> THE TASK:
Exact transcription with no images: write out all of the entries below.

(Extracted data entries)
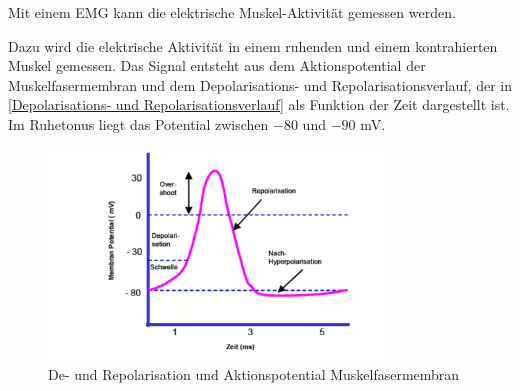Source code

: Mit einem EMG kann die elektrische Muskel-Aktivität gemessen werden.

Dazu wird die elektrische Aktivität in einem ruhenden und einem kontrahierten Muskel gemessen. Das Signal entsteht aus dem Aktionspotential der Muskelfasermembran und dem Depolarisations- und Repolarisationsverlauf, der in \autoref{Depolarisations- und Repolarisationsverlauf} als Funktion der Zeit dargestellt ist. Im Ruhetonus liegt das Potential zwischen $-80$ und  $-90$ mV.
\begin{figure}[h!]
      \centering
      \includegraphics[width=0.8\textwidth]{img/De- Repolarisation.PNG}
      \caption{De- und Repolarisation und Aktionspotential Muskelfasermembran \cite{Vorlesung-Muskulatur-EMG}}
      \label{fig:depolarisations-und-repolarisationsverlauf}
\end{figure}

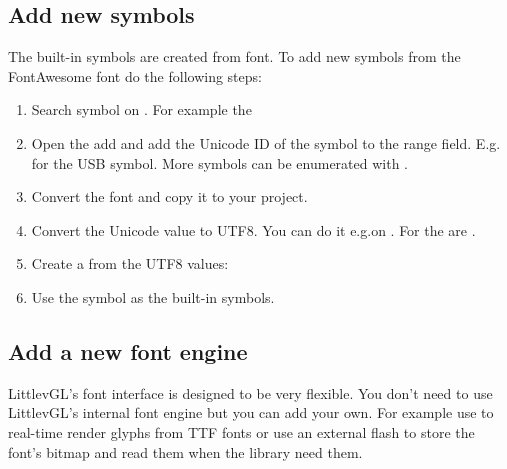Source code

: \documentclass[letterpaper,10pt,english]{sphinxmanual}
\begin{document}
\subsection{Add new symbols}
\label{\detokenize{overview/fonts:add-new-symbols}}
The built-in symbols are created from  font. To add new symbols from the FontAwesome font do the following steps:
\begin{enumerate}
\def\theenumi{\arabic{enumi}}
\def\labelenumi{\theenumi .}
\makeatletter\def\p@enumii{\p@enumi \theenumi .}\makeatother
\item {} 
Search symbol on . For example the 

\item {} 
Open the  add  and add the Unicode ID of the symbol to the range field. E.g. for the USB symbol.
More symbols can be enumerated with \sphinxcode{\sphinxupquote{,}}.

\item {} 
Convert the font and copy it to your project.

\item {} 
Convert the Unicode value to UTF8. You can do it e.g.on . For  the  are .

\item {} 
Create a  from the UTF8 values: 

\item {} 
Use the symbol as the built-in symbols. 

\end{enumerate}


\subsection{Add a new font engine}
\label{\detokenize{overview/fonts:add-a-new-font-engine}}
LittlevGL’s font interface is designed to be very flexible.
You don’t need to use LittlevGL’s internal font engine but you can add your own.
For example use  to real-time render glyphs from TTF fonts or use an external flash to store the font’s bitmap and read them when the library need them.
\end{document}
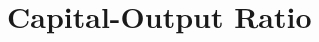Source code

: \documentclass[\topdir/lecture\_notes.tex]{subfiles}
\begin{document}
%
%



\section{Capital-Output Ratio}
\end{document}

> ANSWER TO THIS PROBLEM:
Source code

: Mit einem EMG kann die elektrische Muskel-Aktivität gemessen werden.

Dazu wird die elektrische Aktivität in einem ruhenden und einem kontrahierten Muskel gemessen. Das Signal entsteht aus dem Aktionspotential der Muskelfasermembran und dem Depolarisations- und Repolarisationsverlauf, der in \autoref{Depolarisations- und Repolarisationsverlauf} als Funktion der Zeit dargestellt ist. Im Ruhetonus liegt das Potential zwischen $-80$ und  $-90$ mV.
\begin{figure}[h!]
      \centering
      \includegraphics[width=0.8\textwidth]{img/De- Repolarisation.PNG}
      \caption{De- und Repolarisation und Aktionspotential Muskelfasermembran \cite{Vorlesung-Muskulatur-EMG}}
      \label{fig:depolarisations-und-repolarisationsverlauf}
\end{figure}

Source code

: \documentclass[letterpaper,10pt,english]{sphinxmanual}
\begin{document}
\subsection{Add new symbols}
\label{\detokenize{overview/fonts:add-new-symbols}}
The built-in symbols are created from  font. To add new symbols from the FontAwesome font do the following steps:
\begin{enumerate}
\def\theenumi{\arabic{enumi}}
\def\labelenumi{\theenumi .}
\makeatletter\def\p@enumii{\p@enumi \theenumi .}\makeatother
\item {} 
Search symbol on . For example the 

\item {} 
Open the  add  and add the Unicode ID of the symbol to the range field. E.g. for the USB symbol.
More symbols can be enumerated with \sphinxcode{\sphinxupquote{,}}.

\item {} 
Convert the font and copy it to your project.

\item {} 
Convert the Unicode value to UTF8. You can do it e.g.on . For  the  are .

\item {} 
Create a  from the UTF8 values: 

\item {} 
Use the symbol as the built-in symbols. 

\end{enumerate}


\subsection{Add a new font engine}
\label{\detokenize{overview/fonts:add-a-new-font-engine}}
LittlevGL’s font interface is designed to be very flexible.
You don’t need to use LittlevGL’s internal font engine but you can add your own.
For example use  to real-time render glyphs from TTF fonts or use an external flash to store the font’s bitmap and read them when the library need them.
\end{document}
Source code

: \documentclass[\topdir/lecture\_notes.tex]{subfiles}
\begin{document}
%
%



\section{Capital-Output Ratio}
\end{document}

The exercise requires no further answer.